If you’re growing your small business by opening an additional location in a new geographic area, you probably already know basic facts like who your competitors are and how much your new office space or retail storefront is going to cost. But there are other, less concrete elements to be considered to ensure the new location is a success. Answering these three essential questions will help any business expansion strategy.
1. How is the New Market Projected to Grow?
Take a look at predictions for how your industry is expected to perform in the new city or state where you’re planning your expansion. Organizations like Economic Modeling Specialists Intl. are always collecting market data about the fastest growing industries, and the U.S. Census Bureau annually records which cities are growing the fastest. While market forecasts about revenue growth are never 100% accurate, they do provide valuable perspective around growth strategies to a business owner considering expanding to a new market.
Consider asking current clients to take a survey about your company to learn what they value most. Then, you need to figure out how to sell that value to the new market.
However, the history of the area’s growth over the last five years is more concrete than predictions for the future. This data should inform your approach to marketing and building relationships. With the economic history of the region in hand, you can see if growth has been slow and steady or a sudden boom, and adjust your strategy accordingly. If it’s been slow and steady, you know your competitors have had time to establish relationships with their closest clients, but maybe they’re ready for a breath of fresh air. If the growth has been a sudden boom, you’ll be on more equal footing with your competitors, but will need to find a way to stand out.
Depending on how the market is projected to grow, you may consider only bringing some of your products or services there to start with, to give the new arm of business room to grow around your core competencies. However, that decision also depends on the answer to our next question.
2. What Does the Market Need?
Market research is essential to any new market expansion. Consider asking current clients to take a survey about your company to learn what they value most. Then, you need to figure out how to promote that value to the new market. Do they value the same qualities, or different ones? Knowing what services or products are most valuable to your current clients will help you translate success to the new market.
You could consider hiring a market research firm to survey your prospective customers in the new market. This will give you a better idea of what is missing from their lives at the moment that you can bring them. But the most effective strategy is often to get out into the new market yourself and do a little talking, but mostly listening. Find other business owners to ask about the market and their growth there. Go to networking events for your target customers and listen to their needs.

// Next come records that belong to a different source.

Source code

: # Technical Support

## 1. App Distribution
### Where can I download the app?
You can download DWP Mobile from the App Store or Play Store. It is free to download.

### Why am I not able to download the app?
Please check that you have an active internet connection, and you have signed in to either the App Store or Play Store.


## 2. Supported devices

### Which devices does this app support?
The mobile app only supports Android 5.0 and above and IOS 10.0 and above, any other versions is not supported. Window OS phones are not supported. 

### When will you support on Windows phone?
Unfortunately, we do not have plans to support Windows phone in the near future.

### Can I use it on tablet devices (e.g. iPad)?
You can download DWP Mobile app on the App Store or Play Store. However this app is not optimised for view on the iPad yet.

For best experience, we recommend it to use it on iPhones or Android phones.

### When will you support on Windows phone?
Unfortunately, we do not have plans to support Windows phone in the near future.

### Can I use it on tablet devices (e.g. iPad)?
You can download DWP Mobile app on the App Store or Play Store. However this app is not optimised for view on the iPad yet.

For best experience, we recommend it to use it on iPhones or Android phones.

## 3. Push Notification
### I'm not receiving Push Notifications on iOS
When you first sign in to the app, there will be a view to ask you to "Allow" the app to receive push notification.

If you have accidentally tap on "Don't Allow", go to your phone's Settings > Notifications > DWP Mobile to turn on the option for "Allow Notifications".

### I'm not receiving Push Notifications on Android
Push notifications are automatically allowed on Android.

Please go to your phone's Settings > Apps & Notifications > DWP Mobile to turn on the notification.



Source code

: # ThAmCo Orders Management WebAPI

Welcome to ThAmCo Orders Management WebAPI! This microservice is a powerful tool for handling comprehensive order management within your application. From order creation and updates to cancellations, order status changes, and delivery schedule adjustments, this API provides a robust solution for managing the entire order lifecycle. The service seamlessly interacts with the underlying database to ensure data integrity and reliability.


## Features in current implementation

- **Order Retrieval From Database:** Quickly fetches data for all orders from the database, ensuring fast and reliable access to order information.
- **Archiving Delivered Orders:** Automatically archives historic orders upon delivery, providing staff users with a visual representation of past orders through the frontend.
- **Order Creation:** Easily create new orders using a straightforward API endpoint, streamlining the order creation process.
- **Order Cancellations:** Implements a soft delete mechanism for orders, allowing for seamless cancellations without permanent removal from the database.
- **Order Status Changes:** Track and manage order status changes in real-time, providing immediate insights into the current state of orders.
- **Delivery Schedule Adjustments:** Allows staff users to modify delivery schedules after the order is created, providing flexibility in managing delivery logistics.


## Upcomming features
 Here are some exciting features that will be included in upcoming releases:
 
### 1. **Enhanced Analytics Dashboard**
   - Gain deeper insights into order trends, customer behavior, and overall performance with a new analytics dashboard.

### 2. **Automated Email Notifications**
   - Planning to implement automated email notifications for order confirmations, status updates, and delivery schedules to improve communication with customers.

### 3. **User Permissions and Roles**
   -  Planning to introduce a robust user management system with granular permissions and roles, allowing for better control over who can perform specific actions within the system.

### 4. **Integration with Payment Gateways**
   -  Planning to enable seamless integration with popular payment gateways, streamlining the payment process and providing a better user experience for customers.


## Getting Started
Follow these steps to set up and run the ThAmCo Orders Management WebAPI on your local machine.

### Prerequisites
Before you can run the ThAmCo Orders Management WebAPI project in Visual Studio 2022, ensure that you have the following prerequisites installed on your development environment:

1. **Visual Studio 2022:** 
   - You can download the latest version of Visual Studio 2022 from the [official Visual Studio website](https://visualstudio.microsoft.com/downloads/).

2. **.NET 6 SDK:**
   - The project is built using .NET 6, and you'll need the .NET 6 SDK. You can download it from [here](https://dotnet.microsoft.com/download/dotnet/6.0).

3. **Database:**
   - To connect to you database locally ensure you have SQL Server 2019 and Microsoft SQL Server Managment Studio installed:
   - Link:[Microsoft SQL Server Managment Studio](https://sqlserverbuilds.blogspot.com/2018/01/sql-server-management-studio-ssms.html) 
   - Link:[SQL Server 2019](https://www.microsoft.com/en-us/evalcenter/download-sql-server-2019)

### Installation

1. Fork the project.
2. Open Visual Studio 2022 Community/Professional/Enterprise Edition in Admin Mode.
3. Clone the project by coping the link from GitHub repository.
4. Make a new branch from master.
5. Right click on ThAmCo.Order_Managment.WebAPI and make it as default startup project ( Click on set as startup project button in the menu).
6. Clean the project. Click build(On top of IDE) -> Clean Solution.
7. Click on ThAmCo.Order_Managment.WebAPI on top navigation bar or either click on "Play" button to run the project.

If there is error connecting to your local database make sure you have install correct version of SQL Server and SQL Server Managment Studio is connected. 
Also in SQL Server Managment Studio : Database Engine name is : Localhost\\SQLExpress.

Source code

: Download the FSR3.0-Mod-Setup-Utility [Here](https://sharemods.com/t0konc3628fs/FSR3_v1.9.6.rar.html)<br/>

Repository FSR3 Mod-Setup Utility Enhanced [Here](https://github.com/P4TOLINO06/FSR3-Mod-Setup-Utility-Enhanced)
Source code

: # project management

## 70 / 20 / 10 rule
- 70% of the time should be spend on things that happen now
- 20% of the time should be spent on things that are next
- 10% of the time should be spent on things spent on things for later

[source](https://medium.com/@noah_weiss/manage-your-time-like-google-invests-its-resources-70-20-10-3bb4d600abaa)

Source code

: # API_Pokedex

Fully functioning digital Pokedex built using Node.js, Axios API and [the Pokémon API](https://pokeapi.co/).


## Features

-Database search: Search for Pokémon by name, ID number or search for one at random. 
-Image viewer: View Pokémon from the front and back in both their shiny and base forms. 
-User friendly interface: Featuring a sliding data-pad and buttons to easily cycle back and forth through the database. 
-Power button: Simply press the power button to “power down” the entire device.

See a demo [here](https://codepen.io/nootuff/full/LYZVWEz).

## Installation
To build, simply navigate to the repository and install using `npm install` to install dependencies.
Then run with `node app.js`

Then, you’ll better know how to approach them, and what it is about your unique business that makes you such a good solution to their current problems.
3. How Will You Maintain Home Base?
If you’re considering expanding your business to another location, it’s because you’ve already been successful at your current one(s) Make sure your staff is prepared to keep that success rolling on your behalf while you start the new initiative. In a comparative research study for the Journal of Business Venturing, Bruce Barringer and Daniel Greening found that small business owners opening a second location were essentially “confronted with the task of managing an existing business and a start-up at the same time.” 1
The costs to your existing team could be varied, but are likely to include increased workload, longer hours, and the need to train new employees, perhaps from a distance.
It’s important to remember the difference between “eustress” and “distress” when thinking about the impact of the expansion on your existing team. Eustress is positive stress: it's short-term, feels exciting, improves our performance, and motivates us. It’s really unavoidable for your employees to feel this stress during the expansion. And while change can be a source of eustress in our lives, it can also be a source of distress. Distress feels outside our coping abilities. Instead of exciting us, it gives us anxiety or concern.2 When the American Stress Institute conducted a survey in 2014, job pressure (including work overload) was cited as the #1 cause of distress in respondents' lives, outranking money, which was #2.3 Keep channels of communication open constantly during the expansion to ensure no one on your team feels out of their depth.
Expanding to a new market is an exciting step, but the concerns about whether that expansion will be a success extend beyond just questions of cost, profit, and return on investment. We hope considering these key factors help to lay the foundation you need for more growth and success.